ESPE Abstracts

Background: Central congenital hypothyroidism (CCH) is a rare disorder. It may be a component of multiple pituitary hormone deficiency or (more rarely) represent an isolated entity, for which several monogenic causes are described.

Aims: We report here a case of severe hypothyroidism caused by a novel homozygous variant in the TSHB gene.

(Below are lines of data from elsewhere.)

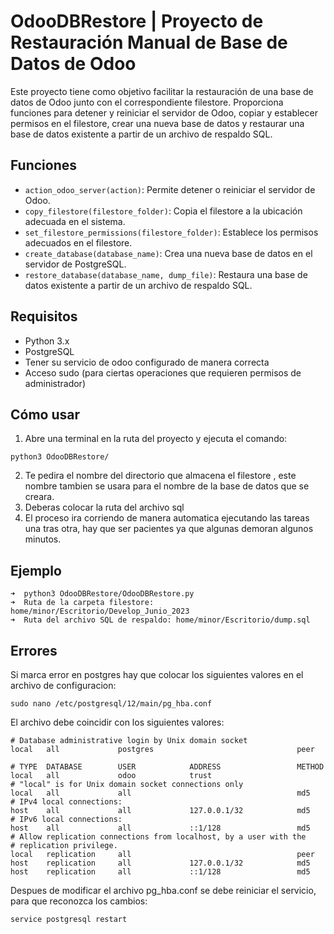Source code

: # OdooDBRestore | Proyecto de Restauración Manual de Base de Datos de Odoo

Este proyecto tiene como objetivo facilitar la restauración de una base de datos de Odoo junto con el correspondiente filestore. Proporciona funciones para detener y reiniciar el servidor de Odoo, copiar y establecer permisos en el filestore, crear una nueva base de datos y restaurar una base de datos existente a partir de un archivo de respaldo SQL.

## Funciones

- `action_odoo_server(action)`: Permite detener o reiniciar el servidor de Odoo.
- `copy_filestore(filestore_folder)`: Copia el filestore a la ubicación adecuada en el sistema.
- `set_filestore_permissions(filestore_folder)`: Establece los permisos adecuados en el filestore.
- `create_database(database_name)`: Crea una nueva base de datos en el servidor de PostgreSQL.
- `restore_database(database_name, dump_file)`: Restaura una base de datos existente a partir de un archivo de respaldo SQL.

## Requisitos

- Python 3.x
- PostgreSQL
- Tener su servicio de odoo configurado de manera correcta
- Acceso sudo (para ciertas operaciones que requieren permisos de administrador)

## Cómo usar

1. Abre una terminal en la ruta del proyecto y ejecuta el comando:
```shell
python3 OdooDBRestore/
```
2.  Te pedira el nombre del directorio que almacena el filestore , este nombre tambien se usara para el nombre de la base de datos que se creara. 
3.  Deberas colocar la ruta del archivo sql 
4. El proceso ira corriendo de manera automatica ejecutando las tareas una tras otra, hay que ser pacientes ya que algunas demoran algunos minutos. 


## Ejemplo

```shell
➜  python3 OdooDBRestore/OdooDBRestore.py 
➜  Ruta de la carpeta filestore: home/minor/Escritorio/Develop_Junio_2023
➜  Ruta del archivo SQL de respaldo: home/minor/Escritorio/dump.sql
```


## Errores 

Si marca error en postgres hay que colocar los siguientes valores en el archivo de configuracion:

```shell
sudo nano /etc/postgresql/12/main/pg_hba.conf
```

El archivo debe coincidir con los siguientes valores: 

``` t
# Database administrative login by Unix domain socket
local   all             postgres                                peer

# TYPE  DATABASE        USER            ADDRESS                 METHOD
local   all             odoo            trust
# "local" is for Unix domain socket connections only
local   all             all                                     md5
# IPv4 local connections:
host    all             all             127.0.0.1/32            md5
# IPv6 local connections:
host    all             all             ::1/128                 md5
# Allow replication connections from localhost, by a user with the
# replication privilege.
local   replication     all                                     peer
host    replication     all             127.0.0.1/32            md5
host    replication     all             ::1/128                 md5

```

Despues de modificar el archivo pg_hba.conf se debe reiniciar el servicio, para que reconozca los cambios:

```shell
service postgresql restart
```
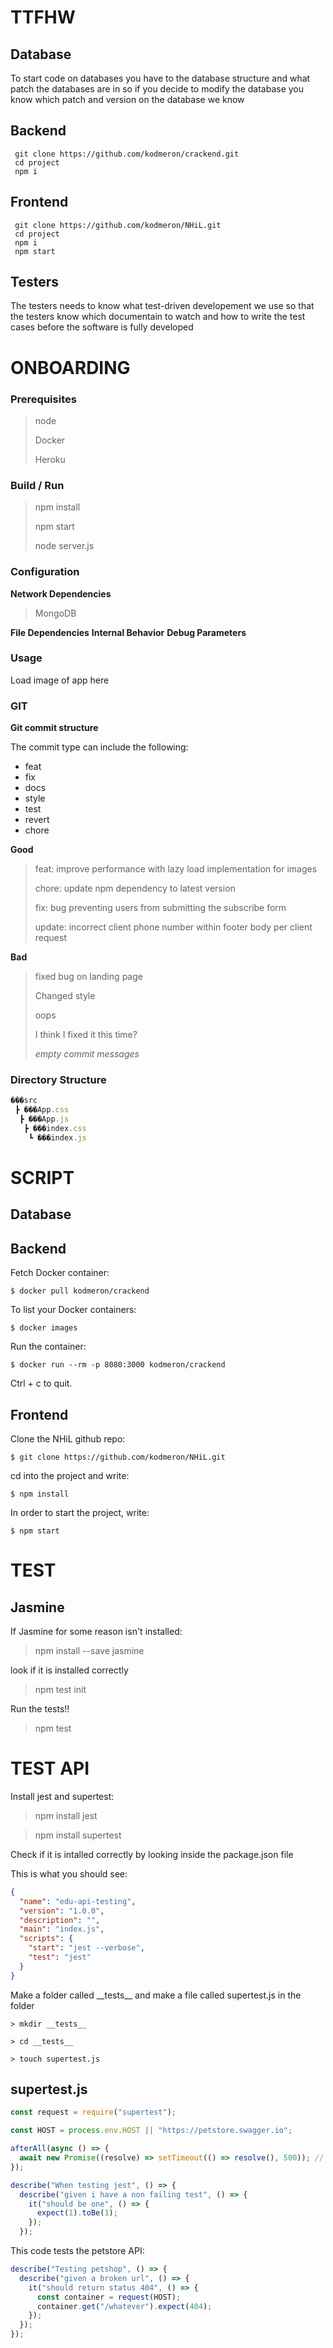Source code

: # TTFHW

## Database

To start code on databases you have to the database structure and what patch the databases are in so if you decide to modify the database you know which patch and version on the database we know

## Backend

```
 git clone https://github.com/kodmeron/crackend.git
 cd project
 npm i
```

## Frontend

```
 git clone https://github.com/kodmeron/NHiL.git
 cd project
 npm i
 npm start
```

## Testers

The testers needs to know what test-driven developement we use so that the testers know which documentain to watch and how to write the test cases before the software is fully developed

# ONBOARDING

### Prerequisites

> node
>
> Docker
>
> Heroku

### Build / Run

> npm install
>
> npm start
>
> node server.js

### Configuration

**Network Dependencies**

> MongoDB

**File Dependencies**
**Internal Behavior**
**Debug Parameters**

### Usage

Load image of app here

### GIT

**Git commit structure**

The commit type can include the following:

- feat
- fix
- docs
- style
- test
- revert
- chore

**Good**

> feat: improve performance with lazy load implementation for images
>
> chore: update npm dependency to latest version
>
> fix: bug preventing users from submitting the subscribe form
>
> update: incorrect client phone number within footer body per client request

**Bad**

> fixed bug on landing page
>
> Changed style
>
> oops
>
> I think I fixed it this time?
>
> _empty commit messages_

### Directory Structure

```javascript
���src
 ┣ ���App.css
  ┣ ���App.js
   ┣ ���index.css
    ┗ ���index.js
```

# SCRIPT

## Database

## Backend

Fetch Docker container:

```
$ docker pull kodmeron/crackend
```

To list your Docker containers:

```
$ docker images
```

Run the container:

```
$ docker run --rm -p 8080:3000 kodmeron/crackend
```

Ctrl + c to quit.

## Frontend

Clone the NHiL github repo:

```
$ git clone https://github.com/kodmeron/NHiL.git
```

cd into the project and write:

```
$ npm install
```

In order to start the project, write:

```
$ npm start
```

# TEST

## Jasmine

If Jasmine for some reason isn't installed:

> npm install --save jasmine

look if it is installed correctly

> npm test init

Run the tests!!

> npm test

# TEST API

Install jest and supertest:

> npm install jest

> npm install supertest

Check if it is intalled correctly by looking inside the package.json file

This is what you should see:

```json
{
  "name": "edu-api-testing",
  "version": "1.0.0",
  "description": "",
  "main": "index.js",
  "scripts": {
    "start": "jest --verbose",
    "test": "jest"
  }
}
```

Make a folder called \_\_tests\_\_ and make a file called supertest.js in the folder

```
> mkdir __tests__

> cd __tests__

> touch supertest.js

```

## supertest.js

```js
const request = require("supertest");

const HOST = process.env.HOST || "https://petstore.swagger.io";

afterAll(async () => {
  await new Promise((resolve) => setTimeout(() => resolve(), 500)); // avoid jest open handle error
});

describe("When testing jest", () => {
  describe("given i have a non failing test", () => {
    it("should be one", () => {
      expect(1).toBe(1);
    });
  });
```

This code tests the petstore API:

```js
describe("Testing petshop", () => {
  describe("given a broken url", () => {
    it("should return status 404", () => {
      const container = request(HOST);
      container.get("/whatever").expect(404);
    });
  });
});
```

Results: The proband, a male from a consanguineous family of Turkish ancestry, was born at the 41st week of gestation with the weight 4560 g and the length 56 cm. At 3 months a delay of motor development became evident. Investigations for suspected congenital myopathy and inborn errors of metabolism revealed no positive findings. At 7 months, the patient presented with macroglossia, muscle weakness, severe developmental delay and oedema. His height was 59 cm (SDS=-4.5), the weight 7.4 kg (BMI SDS=2.3). Serum fT4 was below the limit of detection of 5.0 pmol/L, TSH was 0.001 mU/L. Levothyroxine 50 ug/day resulted in rapid disappearance of macroglossia and oedema and improvement of psychomotor development. At 10 months the height was 73 cm (SDS=-0.7), the weight 10 kg (BMI SDS=0.9), serum fT4, 13.1 pmol/L. DNA sequencing showed a novel homozygous NM_000549.5: c.152G>A variant predicted to cause p.Cys51Tyr substitution in the TSHβ. Cys51 is the last residue of the highly conserved CAGYC region of TSHβ, which in turn is a core part of the so-called cysteine knot sequence, essential for the structural integrity of glycoprotein hormones.

Conclusions: In conclusion, we described a case of CCH caused by a novel homozygous variant affecting the third cysteine knot residue of TSHβ. The case confirms the association of pathogenic TSHB variants with severe clinical presentation of congenital hypothyroidism.